UN BIJOU SANS ECRIN
Le groupe VAG a des ambitions très
fortes pour la marque Audi. Le but avoué est ni plus ni moins
que de concurrencer les ténors de la catégorie : BMW
et Mercedes. Sans vaisseau amiral, point de salut dans la lutte
à l'image de marque, notamment pour le marché américain.
Alors Audi va reprendre une caisse d'Audi 100 et y loger un tout
nouveau V8 tout alu à la technologie très évoluée.
La finition de facture classique est exceptionnelle et sa transmission
Quattro, chère à Audi n'ont pas réussi à
imposer l'Audi V8 dans son segment. Elle fut cependant un bon tremplin
pour la future A8...
Texte :
Nicolas LISZEWSKI
Photos : D.R.
Pour sa marque fétiche, Ferdinand
Piech, qui ne dirigeait pas encore le groupe VAG, a des ambitions
affichées.

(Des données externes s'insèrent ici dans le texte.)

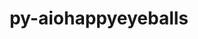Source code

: ---
title: "py-aiohappyeyeballs"
layout: cache
categories: [package, develop]
meta: {"compilers": ["none"], "num_specs": 28, "num_specs_by_stack": {"e4s": 6, "e4s-oneapi": 4, "ml-darwin-aarch64-mps": 6, "ml-linux-aarch64-cpu": 6, "ml-linux-aarch64-cuda": 6, "ml-linux-x86_64-cpu": 6, "ml-linux-x86_64-cuda": 6, "root": 28}, "oss": ["sequoia", "ubuntu22.04", "ubuntu24.04"], "platforms": ["darwin", "linux"], "stacks": ["e4s", "e4s-oneapi", "ml-darwin-aarch64-mps", "ml-linux-aarch64-cpu", "ml-linux-aarch64-cuda", "ml-linux-x86_64-cpu", "ml-linux-x86_64-cuda", "root"], "targets": ["aarch64", "x86_64_v3"], "versions": ["2.6.1"]}
spec_details: [{"compiler": "none", "hash": "2zrz5sikifheja3syp732gwkragazp3w", "os": "sequoia", "platform": "darwin", "size": "-", "stacks": ["ml-darwin-aarch64-mps", "root"], "target": "aarch64", "variants": ["build_system=python_pip"], "versions": ["2.6.1"]}, {"compiler": "none", "hash": "34lqtgnmcwtuvazjarl3ixnvaa2zfgzm", "os": "ubuntu24.04", "platform": "linux", "size": "-", "stacks": ["ml-linux-x86_64-cpu", "ml-linux-x86_64-cuda", "root"], "target": "x86_64_v3", "variants": ["build_system=python_pip"], "versions": ["2.6.1"]}, {"compiler": "none", "hash": "4y64sqjxqa3ztrsxbjdnap6s2w5eip6u", "os": "sequoia", "platform": "darwin", "size": "-", "stacks": ["ml-darwin-aarch64-mps", "root"], "target": "aarch64", "variants": ["build_system=python_pip"], "versions": ["2.6.1"]}, {"compiler": "none", "hash": "6tadwikz6gci6xidgdznvj2ux7hccl4r", "os": "ubuntu22.04", "platform": "linux", "size": "-", "stacks": ["e4s-oneapi", "root"], "target": "x86_64_v3", "variants": ["build_system=python_pip"], "versions": ["2.6.1"]}, {"compiler": "none", "hash": "6vgpvybx4zxu7zuprltrfpfn7nbbo7lm", "os": "ubuntu24.04", "platform": "linux", "size": "-", "stacks": ["ml-linux-aarch64-cpu", "ml-linux-aarch64-cuda", "root"], "target": "aarch64", "variants": ["build_system=python_pip"], "versions": ["2.6.1"]}, {"compiler": "none", "hash": "77sapjqk2ogfforiiebzs2inzr3uac7a", "os": "sequoia", "platform": "darwin", "size": "-", "stacks": ["ml-darwin-aarch64-mps", "root"], "target": "aarch64", "variants": ["build_system=python_pip"], "versions": ["2.6.1"]}, {"compiler": "none", "hash": "a7cnnjgrualgsbl3gme3kw64dprttobn", "os": "ubuntu22.04", "platform": "linux", "size": "-", "stacks": ["e4s-oneapi", "root"], "target": "x86_64_v3", "variants": ["build_system=python_pip"], "versions": ["2.6.1"]}, {"compiler": "none", "hash": "adcvkrglrg6fsti5ac56ytsswdqr37by", "os": "ubuntu22.04", "platform": "linux", "size": "-", "stacks": ["e4s", "root"], "target": "x86_64_v3", "variants": ["build_system=python_pip"], "versions": ["2.6.1"]}, {"compiler": "none", "hash": "axmn6us7lp5z23yiugxse63djdizihxs", "os": "ubuntu24.04", "platform": "linux", "size": "-", "stacks": ["ml-linux-aarch64-cpu", "ml-linux-aarch64-cuda", "root"], "target": "aarch64", "variants": ["build_system=python_pip"], "versions": ["2.6.1"]}, {"compiler": "none", "hash": "b3jeuj5dimlnurpmpal3szzs3li2sqwx", "os": "ubuntu24.04", "platform": "linux", "size": "-", "stacks": ["ml-linux-aarch64-cpu", "ml-linux-aarch64-cuda", "root"], "target": "aarch64", "variants": ["build_system=python_pip"], "versions": ["2.6.1"]}, {"compiler": "none", "hash": "cytpgukui5kjygmuasqeyzufc3qge2db", "os": "ubuntu24.04", "platform": "linux", "size": "-", "stacks": ["ml-linux-x86_64-cpu", "ml-linux-x86_64-cuda", "root"], "target": "x86_64_v3", "variants": ["build_system=python_pip"], "versions": ["2.6.1"]}, {"compiler": "none", "hash": "dbwlnml2twq23vky3iepfvramaqe3x6p", "os": "sequoia", "platform": "darwin", "size": "-", "stacks": ["ml-darwin-aarch64-mps", "root"], "target": "aarch64", "variants": ["build_system=python_pip"], "versions": ["2.6.1"]}, {"compiler": "none", "hash": "dcu5sflvf3poaqsy57dynzi44dbf7f37", "os": "ubuntu22.04", "platform": "linux", "size": "-", "stacks": ["e4s-oneapi", "root"], "target": "x86_64_v3", "variants": ["build_system=python_pip"], "versions": ["2.6.1"]}, {"compiler": "none", "hash": "eummhbqmg33gsop4syodf7ckwmhhleau", "os": "ubuntu24.04", "platform": "linux", "size": "-", "stacks": ["ml-linux-x86_64-cpu", "ml-linux-x86_64-cuda", "root"], "target": "x86_64_v3", "variants": ["build_system=python_pip"], "versions": ["2.6.1"]}, {"compiler": "none", "hash": "evnsao2swsxwoaz6vsbat24rw2tekplx", "os": "ubuntu24.04", "platform": "linux", "size": "-", "stacks": ["ml-linux-x86_64-cpu", "ml-linux-x86_64-cuda", "root"], "target": "x86_64_v3", "variants": ["build_system=python_pip"], "versions": ["2.6.1"]}, {"compiler": "none", "hash": "f7nnrjax3uatydm7ihyqxmgcrzi5kzva", "os": "ubuntu22.04", "platform": "linux", "size": "-", "stacks": ["e4s", "root"], "target": "x86_64_v3", "variants": ["build_system=python_pip"], "versions": ["2.6.1"]}, {"compiler": "none", "hash": "fnj6ltahjarbvcpkb4bp2zmsbjv3xn3a", "os": "ubuntu24.04", "platform": "linux", "size": "-", "stacks": ["ml-linux-aarch64-cpu", "ml-linux-aarch64-cuda", "root"], "target": "aarch64", "variants": ["build_system=python_pip"], "versions": ["2.6.1"]}, {"compiler": "none", "hash": "icdasypym4ynwktlak7luoyxghrz4iq7", "os": "ubuntu24.04", "platform": "linux", "size": "-", "stacks": ["ml-linux-x86_64-cpu", "ml-linux-x86_64-cuda", "root"], "target": "x86_64_v3", "variants": ["build_system=python_pip"], "versions": ["2.6.1"]}, {"compiler": "none", "hash": "iyzmsi45lecpvupmrddd5y2j56jfaads", "os": "ubuntu22.04", "platform": "linux", "size": "-", "stacks": ["e4s", "root"], "target": "x86_64_v3", "variants": ["build_system=python_pip"], "versions": ["2.6.1"]}, {"compiler": "none", "hash": "j2wd6n3fznvng4x57e5fxgxlh6hzk474", "os": "ubuntu22.04", "platform": "linux", "size": "-", "stacks": ["e4s-oneapi", "root"], "target": "x86_64_v3", "variants": ["build_system=python_pip"], "versions": ["2.6.1"]}, {"compiler": "none", "hash": "ldbogkp6zfllucon5ahekpp3caynekla", "os": "sequoia", "platform": "darwin", "size": "-", "stacks": ["ml-darwin-aarch64-mps", "root"], "target": "aarch64", "variants": ["build_system=python_pip"], "versions": ["2.6.1"]}, {"compiler": "none", "hash": "momnbzddmwn2ap7u5wpdmncwatrzikgw", "os": "ubuntu22.04", "platform": "linux", "size": "-", "stacks": ["e4s", "root"], "target": "x86_64_v3", "variants": ["build_system=python_pip"], "versions": ["2.6.1"]}, {"compiler": "none", "hash": "nrp4get22llrebiy7kmr2nvg5f6sats3", "os": "sequoia", "platform": "darwin", "size": "-", "stacks": ["ml-darwin-aarch64-mps", "root"], "target": "aarch64", "variants": ["build_system=python_pip"], "versions": ["2.6.1"]}, {"compiler": "none", "hash": "rauhay24uodgjonyemohyhf5ijwrgefc", "os": "ubuntu24.04", "platform": "linux", "size": "-", "stacks": ["ml-linux-aarch64-cpu", "ml-linux-aarch64-cuda", "root"], "target": "aarch64", "variants": ["build_system=python_pip"], "versions": ["2.6.1"]}, {"compiler": "none", "hash": "tvnderfist6cwiyf5zwpcb4k3c6zlh4e", "os": "ubuntu22.04", "platform": "linux", "size": "-", "stacks": ["e4s", "root"], "target": "x86_64_v3", "variants": ["build_system=python_pip"], "versions": ["2.6.1"]}, {"compiler": "none", "hash": "ygrgrusef6ux76actqkjxpw245d3pnyo", "os": "ubuntu22.04", "platform": "linux", "size": "-", "stacks": ["e4s", "root"], "target": "x86_64_v3", "variants": ["build_system=python_pip"], "versions": ["2.6.1"]}, {"compiler": "none", "hash": "yo4zoupat4s42wnysg6npkwhxex5cwjt", "os": "ubuntu24.04", "platform": "linux", "size": "-", "stacks": ["ml-linux-aarch64-cpu", "ml-linux-aarch64-cuda", "root"], "target": "aarch64", "variants": ["build_system=python_pip"], "versions": ["2.6.1"]}, {"compiler": "none", "hash": "ywpxfweuhgu2s6rfnl7bj7lcznwishhg", "os": "ubuntu24.04", "platform": "linux", "size": "-", "stacks": ["ml-linux-x86_64-cpu", "ml-linux-x86_64-cuda", "root"], "target": "x86_64_v3", "variants": ["build_system=python_pip"], "versions": ["2.6.1"]}]
---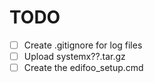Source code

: # TODO

- [ ] Create .gitignore for log  files
- [ ] Upload systemx??.tar.gz
- [ ] Create the edifoo_setup.cmd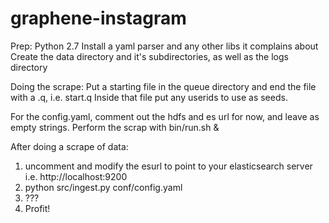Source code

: # graphene-instagram
Prep:
Python 2.7
Install a yaml parser and any other libs it complains about
Create the data directory and it's subdirectories, as well as the logs directory


Doing the scrape:
Put a starting file in the queue directory and end the file with a .q, i.e.  start.q
Inside that file put any userids to use as seeds.

For the config.yaml, comment out the hdfs and es url for now, and leave as empty strings.
Perform the scrap with bin/run.sh &


After doing a scrape of data:

1) uncomment and modify the esurl to point to your elasticsearch server i.e.  http://localhost:9200
2) python src/ingest.py conf/config.yaml 
3) ???
4) Profit!



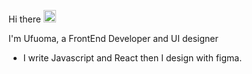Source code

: Hi there <img src="https://raw.githubusercontent.com/MartinHeinz/MartinHeinz/master/wave.gif" width="20px">

I'm Ufuoma, a FrontEnd Developer and UI designer

* I write Javascript and React then I design with figma.

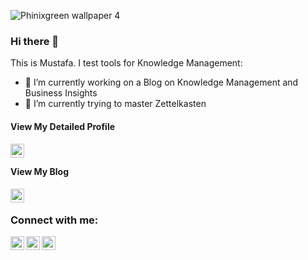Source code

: 

<!--
**phinixgreen/phinixgreen** is a ✨ _special_ ✨ repository because its `README.md` (this file) appears on your GitHub profile. -->

![Phinixgreen wallpaper 4](https://user-images.githubusercontent.com/31995212/143385572-988cde39-ed5c-466f-b2b6-8522184648d7.png)

### Hi there 👋
This is Mustafa. I test tools for Knowledge Management:

- 🔭 I’m currently working on a Blog on Knowledge Management and Business Insights
- 🌱 I’m currently trying to master Zettelkasten

#### View My Detailed Profile


 [<img align="left" alt="Profile" width="22px" src="https://cdn-images-1.medium.com/max/1200/1*_66Bcx0UVgJhsnsU7rke_w.png" />][website]


<br/>

#### View My Blog


[<img align="left" alt="PhinixBlogs" width="22px" src="https://phinixgreen.github.io/phinixblogs/assets/images/wallwinterw.png" />][blog]

<br/>

### Connect with me:

[<img align="left" alt="mmmonowar | Twitter" width="22px" src="https://www.iconpacks.net/icons/2/free-twitter-logo-icon-2429-thumb.png" />][twitter]
[<img align="left" alt="Muhammad Mustafa Monowar | LinkedIn" width="22px" src="https://image.flaticon.com/icons/png/512/174/174857.png" />][linkedin]
[<img align="left" alt="phinixgreen | Instagram" width="22px" src="https://www.freepnglogos.com/uploads/logo-ig-png/logo-ig-png-instagram-logo-camel-productions-website-25.png" />][instagram]

<br />

[website]: https://phinixblogs.mailchimpsites.com
[blog]: https://phinixblogs.wordpress.com
[twitter]: https://twitter.com/phinixgreen
[instagram]: https://instagram.com/phinixgreen/
[linkedin]: https://linkedin.com/in/mmmonowar
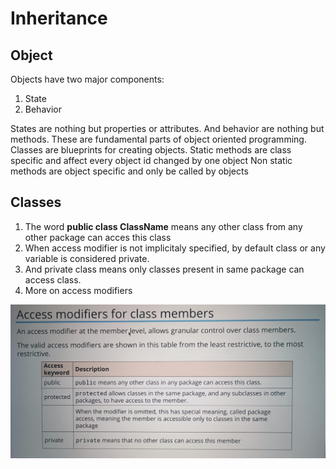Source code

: # Inheritance

## Object

Objects have two major components:

1. State
2. Behavior

States are nothing but properties or attributes. And behavior are nothing but methods.
These are fundamental parts of object oriented programming.
Classes are blueprints for creating objects.
Static methods are class specific and affect every object id changed by one object
Non static methods are object specific and only be called by objects

## Classes

1. The word **public class ClassName** means any other class from any other package can acces this class
2. When access modifier is not implicitaly specified, by default class or any variable is considered private.
3. And private class means only classes present in same package can access class.
4. More on access modifiers

![access modifiers](./access-modifiers.jpeg)
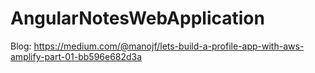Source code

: # AngularNotesWebApplication
Blog: 
https://medium.com/@manojf/lets-build-a-profile-app-with-aws-amplify-part-01-bb596e682d3a
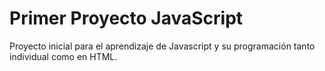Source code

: # Primer Proyecto JavaScript

Proyecto inicial para el aprendizaje de Javascript y su programación tanto individual como en HTML.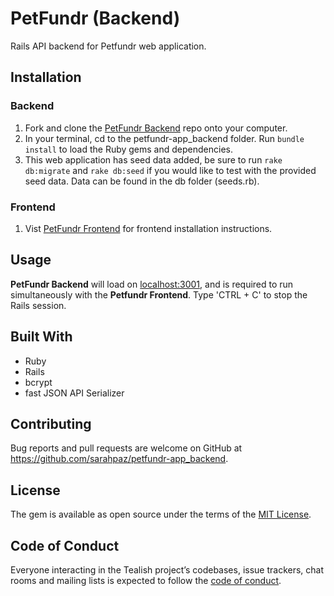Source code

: # PetFundr (Backend)

Rails API backend for Petfundr web application.

## Installation

### Backend

1. Fork and clone the [PetFundr Backend](https://github.com/sarahpaz/petfundr-app_backend) repo onto your computer.
2. In your terminal, cd to the petfundr-app_backend folder. Run `bundle install` to load the Ruby gems and dependencies.
3. This web application has seed data added, be sure to run `rake db:migrate` and `rake db:seed` if you would like to test with the provided seed data. Data can be found in the db folder (seeds.rb).

### Frontend

1. Vist [PetFundr Frontend](https://github.com/sarahpaz/petfundr-app_frontend) for frontend installation instructions.

## Usage

**PetFundr Backend** will load on [localhost:3001](https://localhost:3001), and is required to run simultaneously with the **Petfundr Frontend**. Type 'CTRL + C' to stop the Rails session.

## Built With

- Ruby
- Rails
- bcrypt
- fast JSON API Serializer

## Contributing

Bug reports and pull requests are welcome on GitHub at https://github.com/sarahpaz/petfundr-app_backend.

## License

The gem is available as open source under the terms of the [MIT License](https://opensource.org/licenses/MIT).

## Code of Conduct

Everyone interacting in the Tealish project’s codebases, issue trackers, chat rooms and mailing lists is expected to follow the [code of conduct](https://github.com/sarahpaz/tealish/blob/master/CODE_OF_CONDUCT.md).
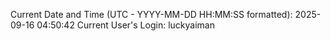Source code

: Current Date and Time (UTC - YYYY-MM-DD HH:MM:SS formatted): 2025-09-16 04:50:42
Current User's Login: luckyaiman
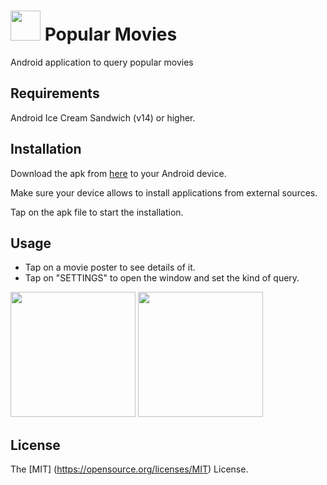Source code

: # <img src=http://i1041.photobucket.com/albums/b414/sosegon/ic_launcher_6.png width=48></img> Popular Movies

Android application to query popular movies

## Requirements

Android Ice Cream Sandwich (v14) or higher.

## Installation

Download the apk from [here](https://www.dropbox.com/s/4v9ec97rrvra99t/popular_movies.apk?dl=0) to your Android device.

Make sure your device allows to install applications from external sources.

Tap on the apk file to start the installation.

## Usage
- Tap on a movie poster to see details of it.
- Tap on "SETTINGS" to open the window and set the kind of query.

<img src=http://i1041.photobucket.com/albums/b414/sosegon/popular_movies.png width="200"></img>
<img src=http://i1041.photobucket.com/albums/b414/sosegon/popular_movies_settings.png width="200"></img>

## License
The [MIT] (https://opensource.org/licenses/MIT) License.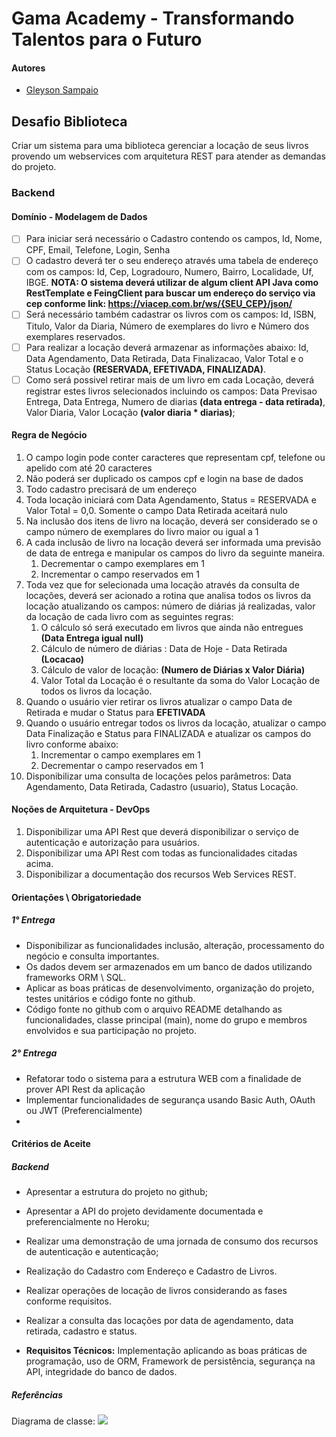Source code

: # Gama Academy - Transformando Talentos para o Futuro

#### Autores
- [Gleyson Sampaio](https://github.com/gleyson-gama)

## Desafio Biblioteca
Criar um sistema para uma biblioteca gerenciar a locação de seus livros provendo um webservices com arquitetura REST para atender as demandas do projeto.
### Backend

#### Domínio - Modelagem de Dados

- [ ] Para iniciar será necessário o Cadastro contendo os campos, Id, Nome, CPF, Email, Telefone, Login, Senha
- [ ] O cadastro deverá ter o seu endereço através uma tabela de endereço com os campos: Id, Cep, Logradouro, Numero, Bairro, Localidade, Uf, IBGE.
**NOTA: O sistema deverá utilizar de algum client API Java como RestTemplate e FeingClient para buscar um endereço do serviço via cep conforme link: https://viacep.com.br/ws/{SEU_CEP}/json/** 
- [ ] Será necessário também cadastrar os livros com os campos: Id, ISBN, Titulo, Valor da Diaria, Número de exemplares do livro e Número dos exemplares reservados.
- [ ] Para realizar a locação deverá armazenar as informações abaixo: Id, Data Agendamento, Data Retirada, Data Finalizacao,  Valor Total e o Status Locação **(RESERVADA, EFETIVADA, FINALIZADA)**.
- [ ] Como será possivel retirar mais de um livro em cada Locação, deverá registrar estes livros selecionados incluindo os campos: Data Previsao Entrega, Data Entrega, Numero de diarias **(data entrega - data retirada)**, Valor Diaria, Valor Locação **(valor diaria * diarias)**;

#### Regra de Negócio

1. O campo login pode conter caracteres que representam cpf, telefone ou apelido com até 20 caracteres
1. Não poderá ser duplicado os campos cpf e login na base de dados
1. Todo cadastro precisará de um endereço
1. Toda locação iniciará com Data Agendamento,  Status = RESERVADA e Valor Total = 0,0. Somente o campo Data Retirada aceitará nulo
1. Na inclusão dos itens de livro na locação, deverá ser considerado se o campo número de exemplares do livro maior ou igual a 1
1. A cada inclusão de livro na  locação deverá ser informada uma previsão de data de entrega e manipular os campos do livro da seguinte maneira.
	1. Decrementar o campo exemplares em 1
	1. Incrementar o campo reservados em 1
1. Toda vez que for selecionada uma locação através da consulta de locações, deverá ser acionado a rotina que analisa todos os livros da locação atualizando os campos: número de diárias já realizadas, valor da locação de cada livro com as seguintes regras:
	1. O cálculo só será executado em livros que ainda não entregues **(Data Entrega igual null)**
	1. Cálculo de número de diárias : Data de Hoje - Data Retirada **(Locacao)**
	1. Cálculo de valor de locação: **(Numero de Diárias x Valor Diária)** 
	1. Valor Total da Locação é o resultante da soma do Valor Locação de todos os livros da locação.
1. Quando o usuário vier retirar os livros atualizar o campo Data de Retirada e mudar o Status para **EFETIVADA**
1. Quando o usuário entregar todos os livros da locação, atualizar o campo Data Finalização e Status para FINALIZADA e atualizar os campos do livro conforme abaixo:
	1. Incrementar o campo exemplares em 1
	1. Decrementar o campo reservados em 1
1. Disponibilizar uma consulta de locações pelos parâmetros: Data Agendamento, Data Retirada, Cadastro (usuario), Status Locação. 

#### Noções de Arquitetura - DevOps

1. Disponibilizar uma API Rest que deverá disponibilizar o serviço de autenticação e autorização para usuários.
1. Disponibilizar uma API Rest com todas as funcionalidades citadas acima.
1. Disponibilizar a documentação dos recursos Web Services REST.

#### Orientações \ Obrigatoriedade

##### 1° Entrega

- Disponibilizar as funcionalidades inclusão, alteração, processamento do negócio e consulta importantes.
- Os dados devem ser armazenados em um banco de dados utilizando frameworks ORM \ SQL.
- Aplicar as boas práticas de desenvolvimento, organização do projeto, testes unitários e código fonte no github.
- Código fonte no github com o arquivo README detalhando as funcionalidades, classe principal (main), nome do grupo e membros envolvidos e sua participação no projeto.

##### 2° Entrega

- Refatorar todo o sistema para a estrutura WEB com a finalidade de prover API Rest da aplicação
- Implementar funcionalidades de segurança usando Basic Auth, OAuth ou JWT (Preferencialmente)
- 



#### Critérios de Aceite

##### Backend

- Apresentar a estrutura do projeto no github;
- Apresentar a API do projeto devidamente documentada e preferencialmente no Heroku;
- Realizar uma demonstração de uma jornada de consumo dos recursos de autenticação e autenticação;

- Realização do Cadastro com Endereço e Cadastro de Livros.
- Realizar operações de locação de livros considerando as fases conforme requisitos.
- Realizar a consulta das locações por data de agendamento, data retirada, cadastro e status.

- **Requisitos Técnicos:** Implementação aplicando as boas práticas de programação, uso de ORM, Framework de persistência, segurança na API, integridade do banco de dados. 

##### Referências

Diagrama de classe: 
![](https://github.com/educacao-gama/desafios-gama/blob/main/biblioteca/biblioteca-diagrama.jpg)
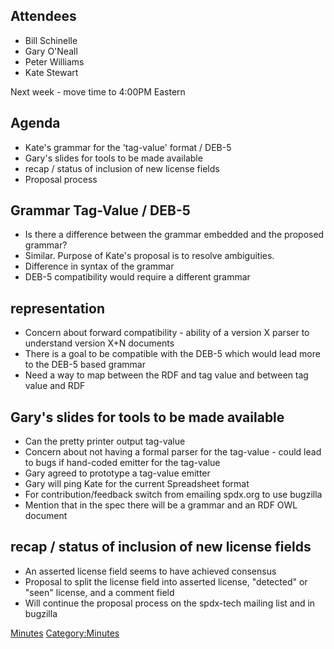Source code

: ## Attendees

  - Bill Schinelle
  - Gary O'Neall
  - Peter Williams
  - Kate Stewart

Next week - move time to 4:00PM Eastern

## Agenda

  - Kate's grammar for the 'tag-value' format / DEB-5
  - Gary's slides for tools to be made available
  - recap / status of inclusion of new license fields
  - Proposal process

## Grammar Tag-Value / DEB-5

  - Is there a difference between the grammar embedded and the proposed
    grammar?
  - Similar. Purpose of Kate's proposal is to resolve ambiguities.
  - Difference in syntax of the grammar
  - DEB-5 compatibility would require a different grammar

## representation

  - Concern about forward compatibility - ability of a version X parser
    to understand version X+N documents
  - There is a goal to be compatible with the DEB-5 which would lead
    more to the DEB-5 based grammar
  - Need a way to map between the RDF and tag value and between tag
    value and RDF

## Gary's slides for tools to be made available

  - Can the pretty printer output tag-value
  - Concern about not having a formal parser for the tag-value - could
    lead to bugs if hand-coded emitter for the tag-value
  - Gary agreed to prototype a tag-value emitter
  - Gary will ping Kate for the current Spreadsheet format
  - For contribution/feedback switch from emailing spdx.org to use
    bugzilla
  - Mention that in the spec there will be a grammar and an RDF OWL
    document

## recap / status of inclusion of new license fields

  - An asserted license field seems to have achieved consensus
  - Proposal to split the license field into asserted license,
    "detected" or "seen" license, and a comment field
  - Will continue the proposal process on the spdx-tech mailing list and
    in bugzilla

[Minutes](Category:Technical "wikilink")
[Category:Minutes](Category:Minutes "wikilink")
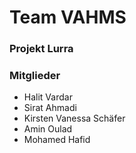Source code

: # Team VAHMS

### Projekt Lurra

### Mitglieder

- Halit Vardar
- Sirat Ahmadi
- Kirsten Vanessa Schäfer
- Amin Oulad
- Mohamed Hafid 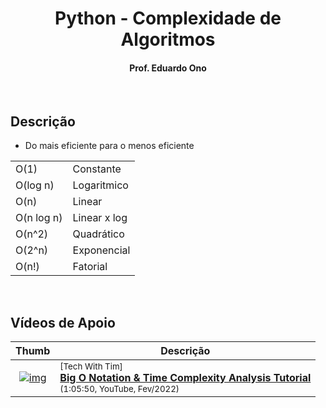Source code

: 
<h1 align="center">
Python - Complexidade de Algoritmos
</h1>

<h4 align="center">Prof. Eduardo Ono</h4>

<br>

## Descrição

* Do mais eficiente para o menos eficiente

| | |
| --- | --- |
| O(1) | Constante
| O(log n) | Logaritmico
| O(n) | Linear
| O(n log n) | Linear x log
| O(n^2) | Quadrático
| O(2^n) | Exponencial
| O(n!) | Fatorial

<br>

## Vídeos de Apoio

| Thumb | Descrição |
| :-: | --- |
| [![img](https://img.youtube.com/vi/6aDHWSNKlVw/default.jpg)](https://www.youtube.com/watch?v=6aDHWSNKlVw) | <sup>[Tech With Tim]</sup><br>[__Big O Notation & Time Complexity Analysis Tutorial__](https://www.youtube.com/watch?v=6aDHWSNKlVw)<br><sub>(1:05:50, YouTube, Fev/2022)</sub>

<br>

Pour la pérennité de la marque et
la construction de son image sur le marché européen
et surtout américain. Ce dernier marché est évidemment
un enjeu important pour la marque aux anneaux pour plusieurs raisons
: c'est d'abord un marché lucratif tant par les volumes et
les marges générées, et il permet surtout de
rentabiliser des investissements sur des grosses mécaniques
et berlines essence. Toujours bon pour le constructeur qui souhaite
proposer ce type de modèles en Europe sans faire faillite.
Et ce n'est pas qu'un simple hasard, si les constructeurs allemands,
Audi, BMW et Mercedes, de même que Jaguar arrivent à
poursuivre leur présence dans le créneau des grosses
berlines. Le marché nord américain étant le
plus gros pourvoyeur de ce genre de véhicules. C'est donc
autour de l'Audi 200 que les ingénieurs vont s'affairer pour
concevoir le futur vaisseau amiral de la marque : l'Audi V8. Et
comme cela ne suffit pas d'y glisser un V8 maison à la technologie
poussée et raffinée, Audi va la doter de la transmission
intégrale Quattro et de nombreux raffinements et équipements
peu courants à l'époque. Seul son physique trop classique
et surtout proche d'une Audi 200 avait déçu les clients,
sans parler de son tarif élitiste. Mais aujourd'hui, ces
deux inconvénients ne sont pas d'actualité et il ne
reste que le meilleur
DESIGN
Tiens, cette Audi V8 nous fait penser à une autre ?
Mais c'est bien sûr, on dirait une Audi 200. Normal puisque
c'est cette dernière qui a servi de base au développement
de la version V8. Ce sont essentiellement les partie avant et arrière
qui diffèrent de l'Audi 200. La malle arrière est
ainsi plus carrée avec des blocs optiques proéminents
qui s'étalent sur toute la surface. L'avant intègre
une face inclinée avec une large calandre rattachée
au capot qui porte fièrement les anneaux de la marque Audi.
Aujourd'hui, la ligne de l'Audi V8 a est bien dans le ton des années
80 : carrée, mais équilibrée. Les jantes de
série en 15 pouces trahissent l'âge de la belle d'Ingolstadt.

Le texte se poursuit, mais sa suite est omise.